她扔下化妆棉,从一旁的化妆包中找出昨天用的那支口红。
限量版,很难买,昨天是第一次用,事实上她很喜欢这支口红。
她拧开口红盖,缓缓转出膏体。
鲜红的颜色慢慢转动出来。
在卫生间灯光的照耀下,显得很是好看。
她看了一会,然后舔了舔自己的嘴唇。
嘴唇上那些细小的类似起皮的颗粒让嘴唇的触感不再光滑。
她默默把口红转动回管身,然后手指覆住管口,一点点再次慢慢转动口红。
她覆住管口的手指很用力,转动而出的口红碰到她的手,全被磨得稀碎,从旁边的缝隙中渗出来。
她突然发起呆,想到昨天晚上的一切。
有酒吧,有okbeng,有顾冉,还有顾冉身边带着的那个女人,叫容微。
她觉得自己的人生的关键词,是乞求。
一步步走到现在,从以前演丫鬟婢女,演刚说了一句台词就被刺死的小人物,到现在女一,大女主,每一个角色都是她争来的。一个月胖瘦二十斤,一场戏被扇四五十个巴掌,零下十度穿一件薄纱跳进冰水里,这些她都做过。
她知道,如果她不做,有的是人愿意取代她。
她演戏演了十年了,这十年,老天没有一次给她开过金手指,她不靠自己找到靠山,不靠自己豁得出去,不靠对自己狠,这些全都不是她的!

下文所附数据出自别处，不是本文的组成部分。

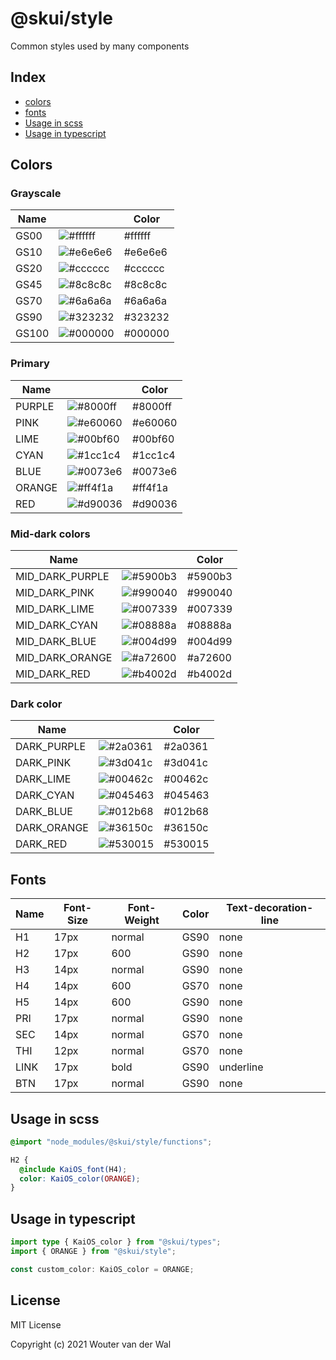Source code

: # @skui/style

Common styles used by many components

## Index

- [colors](#colors)
- [fonts](#fonts)
- [Usage in scss](#usage-in-scss)
- [Usage in typescript](#usage-in-typescript)

## Colors

### Grayscale

| Name  |                                                                 | Color   |
| ----- | --------------------------------------------------------------- | ------- |
| GS00  | ![#ffffff](https://via.placeholder.com/15/ffffff/000000?text=+) | #ffffff |
| GS10  | ![#e6e6e6](https://via.placeholder.com/15/e6e6e6/000000?text=+) | #e6e6e6 |
| GS20  | ![#cccccc](https://via.placeholder.com/15/cccccc/000000?text=+) | #cccccc |
| GS45  | ![#8c8c8c](https://via.placeholder.com/15/8c8c8c/000000?text=+) | #8c8c8c |
| GS70  | ![#6a6a6a](https://via.placeholder.com/15/6a6a6a/000000?text=+) | #6a6a6a |
| GS90  | ![#323232](https://via.placeholder.com/15/323232/000000?text=+) | #323232 |
| GS100 | ![#000000](https://via.placeholder.com/15/000000/000000?text=+) | #000000 |

### Primary

| Name   |                                                                 | Color   |
| ------ | --------------------------------------------------------------- | ------- |
| PURPLE | ![#8000ff](https://via.placeholder.com/15/8000ff/000000?text=+) | #8000ff |
| PINK   | ![#e60060](https://via.placeholder.com/15/e60060/000000?text=+) | #e60060 |
| LIME   | ![#00bf60](https://via.placeholder.com/15/00bf60/000000?text=+) | #00bf60 |
| CYAN   | ![#1cc1c4](https://via.placeholder.com/15/1cc1c4/000000?text=+) | #1cc1c4 |
| BLUE   | ![#0073e6](https://via.placeholder.com/15/0073e6/000000?text=+) | #0073e6 |
| ORANGE | ![#ff4f1a](https://via.placeholder.com/15/ff4f1a/000000?text=+) | #ff4f1a |
| RED    | ![#d90036](https://via.placeholder.com/15/d90036/000000?text=+) | #d90036 |

### Mid-dark colors

| Name            |                                                                 | Color   |
| --------------- | --------------------------------------------------------------- | ------- |
| MID_DARK_PURPLE | ![#5900b3](https://via.placeholder.com/15/5900b3/000000?text=+) | #5900b3 |
| MID_DARK_PINK   | ![#990040](https://via.placeholder.com/15/990040/000000?text=+) | #990040 |
| MID_DARK_LIME   | ![#007339](https://via.placeholder.com/15/007339/000000?text=+) | #007339 |
| MID_DARK_CYAN   | ![#08888a](https://via.placeholder.com/15/08888a/000000?text=+) | #08888a |
| MID_DARK_BLUE   | ![#004d99](https://via.placeholder.com/15/004d99/000000?text=+) | #004d99 |
| MID_DARK_ORANGE | ![#a72600](https://via.placeholder.com/15/a72600/000000?text=+) | #a72600 |
| MID_DARK_RED    | ![#b4002d](https://via.placeholder.com/15/b4002d/000000?text=+) | #b4002d |

### Dark color

| Name        |                                                                 | Color   |
| ----------- | --------------------------------------------------------------- | ------- |
| DARK_PURPLE | ![#2a0361](https://via.placeholder.com/15/2a0361/000000?text=+) | #2a0361 |
| DARK_PINK   | ![#3d041c](https://via.placeholder.com/15/3d041c/000000?text=+) | #3d041c |
| DARK_LIME   | ![#00462c](https://via.placeholder.com/15/00462c/000000?text=+) | #00462c |
| DARK_CYAN   | ![#045463](https://via.placeholder.com/15/045463/000000?text=+) | #045463 |
| DARK_BLUE   | ![#012b68](https://via.placeholder.com/15/012b68/000000?text=+) | #012b68 |
| DARK_ORANGE | ![#36150c](https://via.placeholder.com/15/36150c/000000?text=+) | #36150c |
| DARK_RED    | ![#530015](https://via.placeholder.com/15/530015/000000?text=+) | #530015 |

## Fonts

| Name | Font-Size | Font-Weight | Color | Text-decoration-line |
| ---- | --------- | ----------- | ----- | -------------------- |
| H1   | 17px      | normal      | GS90  | none                 |
| H2   | 17px      | 600         | GS90  | none                 |
| H3   | 14px      | normal      | GS90  | none                 |
| H4   | 14px      | 600         | GS70  | none                 |
| H5   | 14px      | 600         | GS90  | none                 |
| PRI  | 17px      | normal      | GS90  | none                 |
| SEC  | 14px      | normal      | GS70  | none                 |
| THI  | 12px      | normal      | GS70  | none                 |
| LINK | 17px      | bold        | GS90  | underline            |
| BTN  | 17px      | normal      | GS90  | none                 |

## Usage in scss

```scss
@import "node_modules/@skui/style/functions";

H2 {
  @include KaiOS_font(H4);
  color: KaiOS_color(ORANGE);
}
```

## Usage in typescript

```typescript
import type { KaiOS_color } from "@skui/types";
import { ORANGE } from "@skui/style";

const custom_color: KaiOS_color = ORANGE;
```

## License

MIT License

Copyright (c) 2021 Wouter van der Wal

她做梦都想有一天自己不用做什么,就能受到所有人的拥戴,好运像停不下来的雨一样落在她头上。
所以她羡慕那些得来全不费工夫的人,那些长得好,会来事,一出道就有人捧的人,还有那些天生就命好,走到哪里都有贵人的人。
她过得越苦,对那些人越恨。
她慢慢转动口红管身,直到再也转不动。
她垂眸看,整支口红,只剩下根部一点点。她盯了一会,突然伸手,指甲抠进口红里。
她转动指甲,根部只剩下口红的残骸,那些鲜红的膏体,一部分掉下了,一部分嵌在她的指甲里。
整管口红已经不成样子。
她随手一抛,口红残骸掉在了吧台上,然后她用洗手液洗了手,再拿了张化妆棉,开始卸全脸。
Part4
从客栈回来之后,顾冉就开始全力推秦诗。先是爆出了容微给秦诗拍的写真,买了大量通稿推举秦诗此人,并将她的神秘色彩渲染得十分浓厚,不少吃瓜群众对她表示好奇,另还有一部分男性对她的相貌产生青睐,一时间有那么一群人对秦诗有了认知,她也积累了一点粉丝。
爆出秦诗写真的,是容微的微博。
一开始,顾冉想用容微因被曝光已停止更新的那个微博号,容微不愿。于是她新注册了一个微博,没用本名,秦诗的宣传期间由顾冉公司的工作人员代为打理。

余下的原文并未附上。